I was at a good friend’s wedding with a couple of other good friends and my son. It was a very chassidic wedding. When my friend and I wanted lo leave, we had trouble getting to the men’s section to tell her husband and my son, who were dancing. I had the idea to ask a young boy if he could go get them for us. We tried to explain that they were the ones who looked different from everyone else, and I thought it would be easy if I just showed him a picture of my son – it’s the background picture on my phone. But when I tried to show it to him, he turned away and shielded his eyes. “That’s not a kosher phone,” he said nervously. I tried to tell him I just wanted him to look at the picture on the phone but he wouldn’t. It occurred to me to try and find his mother and congratulate her on her successful chinuch, but by then the two men had emerged.

A neighbor told me this story: There is a water lily pond in a nature reserve not far from where we live and she and her husband had gone there. When they got there they saw a father his children. His 12-year-old daughter had gone in to swim. My neighbor noticed that the girl seemed to be in distress and was fighting to get out of the lilies, but she wasn’t screaming so the father hadn’t noticed. She immediately told her husband to go and rescue the girl, which he did. In the meantime, the father noticed what was happening, but being unable to swim, couldn’t do much. While he was trying to get at her, his kippah fell into the pond. When the girl was safely back on shore, and it they were sure she was alright, the father asked the husband if he could borrow his hat to wear – my friend’s husband was wearing a kippah under the hat. As the hat was a memento from an army exercise, he didn’t want to part with it: “I walked all night to get that hat,” he said. He offered the father his kippah. The father refused the offer as it was black and he wore a knitted kippah. As an aside, the neighbor told me that he was someone who was known in the public sphere and maybe that was the reason. After all, he couldn’t be seen wearing the wrong kippah. In the end, he took an article of one of his children’s clothing and put it on his head.


So much of our clothing, accessories and technological paraphernalia seem to define us and what we believe and value spiritually – yet, it should be the other way around. The boy at the wedding was too young to understand that I wasn’t trying to corrupt him and that nothing would happen if he just looked at my phone; I was just trying to show him a picture.
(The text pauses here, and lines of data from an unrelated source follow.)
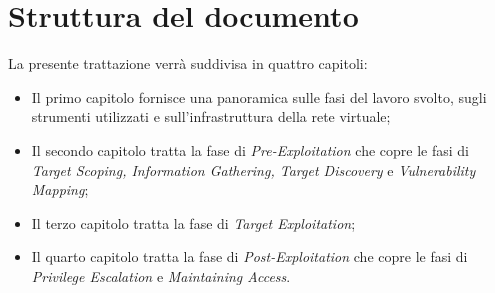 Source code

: \section{Struttura del documento}
La presente trattazione verrà suddivisa in quattro capitoli:
\begin{itemize}
    \item Il primo capitolo fornisce una panoramica sulle fasi del lavoro svolto, sugli strumenti utilizzati e sull'infrastruttura della rete virtuale;
    \item Il secondo capitolo tratta la fase di \emph{Pre-Exploitation} che copre le fasi di \emph{Target Scoping, Information Gathering, Target Discovery} e \emph{Vulnerability Mapping};
    \item Il terzo capitolo tratta la fase di \emph{Target Exploitation};
    \item Il quarto capitolo tratta la fase di \emph{Post-Exploitation} che copre le fasi di \emph{Privilege Escalation} e \emph{Maintaining Access}.
\end{itemize}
The father, who should have focused simply on the fact that his daughter was okay, preferred to cover his head with a t-shirt then with a kippah whose color would misrepresent him – even though the owner of said kippah had just saved his daughter’s life.

We so often don’t see the forest for the trees and as it was for Macbeth, that could be a dangerous thing.

Many years ago, when a friend’s son was becoming bar mitzvah, he stayed one Shabbat with us so that he could have a meal with the distinguished rabbi of our congregation, who had invited him. Before serving, I asked him what hechsher he keeps. He said that when members of his family are guests at people’s homes, they eat whatever hechsher the hosts offer so as not to offend them. At home is a different story, but in keeping with ahavat Yisrael, they would respect their hosts (provided of course they were religious). I was so impressed with that attitude as I am almost afraid that when Mashiach does finally come, many people won’t want to partake of the meal in the Seudah shel Leviyatan if it doesn’t have the “right” hechsher.

I have no doubt that when Mashiach does come, his first stop will be the Kotel Plaza because it is there that, on any given day, you can see men of all ages with their arms around each other dancing; men with knitted kippot, men with black kippot, men with no kippot, men with shtreimels, soldiers and civilians, tourists and eighth generation Yerushalmis, Ashkenazim, Sephardim and Teimanim, people with kosher phones and people with fourth generation Iphones, dancing as one to the improvised music. And the song of ascent is Am Yisrael Chai.